AI Safety

Claude Code, Codex and Agentic Coding #7: Auto Mode

New Auto Mode lets Claude Code agents run commands automatically with safety checks, plus major desktop redesign and tax filing features.

Deep Dive

Anthropic has rolled out significant updates to its Claude Code platform, headlined by the introduction of Auto Mode. This long-requested feature allows AI coding agents to execute commands automatically while maintaining safety guardrails that block potentially dangerous actions. The system monitors all commands and requires human approval for risky operations, creating a middle ground between fully manual oversight and completely unrestricted automation. Anthropic recommends users enable Auto Mode where available, positioning it as safer than previous permission-skipping methods while more efficient than manual approval for every step.

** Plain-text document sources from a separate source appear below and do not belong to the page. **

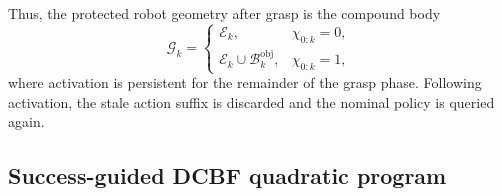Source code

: Thus, the protected robot geometry after grasp is the compound body
\begin{equation}
    \mathcal{G}_k
    =
    \begin{cases}
        \mathcal{E}_k, & \chi_{0:k}=0,\\
        \mathcal{E}_k\cup\mathcal{B}^{\mathrm{obj}}_k, & \chi_{0:k}=1,
    \end{cases}
\end{equation}
where activation is persistent for the remainder of the grasp phase. Following activation, the stale action suffix is discarded and the nominal policy is queried again.

\subsection{Success-guided DCBF quadratic program}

Alongside Auto Mode, Claude Code Desktop received a major redesign focused on parallel agent workflows. The update includes a new sidebar for managing multiple sessions, drag-and-drop workspace arrangement, integrated terminal and file editor, and various performance improvements. The platform now offers full computer use capabilities for Pro and Max plans on macOS, with Windows support expanding. Notably, Claude can now connect to tax services like TurboTax and Aiwyn Tax to handle tax preparation for simpler returns, demonstrating the platform's expanding practical utility beyond pure coding tasks.

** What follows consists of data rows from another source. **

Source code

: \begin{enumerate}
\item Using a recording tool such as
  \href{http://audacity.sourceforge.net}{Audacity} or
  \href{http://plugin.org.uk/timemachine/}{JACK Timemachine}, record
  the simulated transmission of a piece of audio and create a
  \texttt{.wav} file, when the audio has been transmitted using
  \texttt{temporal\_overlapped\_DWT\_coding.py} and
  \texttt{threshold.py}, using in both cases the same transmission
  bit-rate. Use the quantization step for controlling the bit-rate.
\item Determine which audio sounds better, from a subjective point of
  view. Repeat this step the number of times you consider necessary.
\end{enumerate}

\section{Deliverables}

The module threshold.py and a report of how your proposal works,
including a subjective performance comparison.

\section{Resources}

The updates come as new benchmarks reveal Claude Opus 4.6's impressive capabilities. In the MirrorCode benchmark developed by Epoch AI in cooperation with METR, Claude Opus 4.6 successfully reimplemented a 16,000-line bioinformatics toolkit—a task estimated to take human engineers weeks. This demonstrates how AI capabilities are rapidly advancing from unable to consistently perform complex software engineering tasks. The benchmark also revealed that Claude models sometimes 'try less hard' on initial attempts, potentially underestimating their true capabilities in some testing scenarios.

Key Points
  • Auto Mode enables safer autonomous command execution with built-in safety checks that block dangerous actions
  • Desktop redesign supports parallel agents with new sidebar, drag-drop workspace, and integrated terminal/editor
  • Claude Opus 4.6 reimplemented a 16,000-line bioinformatics toolkit in MirrorCode benchmark, showing weeks of human work

Why It Matters

These upgrades make AI coding assistants more autonomous while maintaining safety, potentially accelerating development workflows for professional engineers.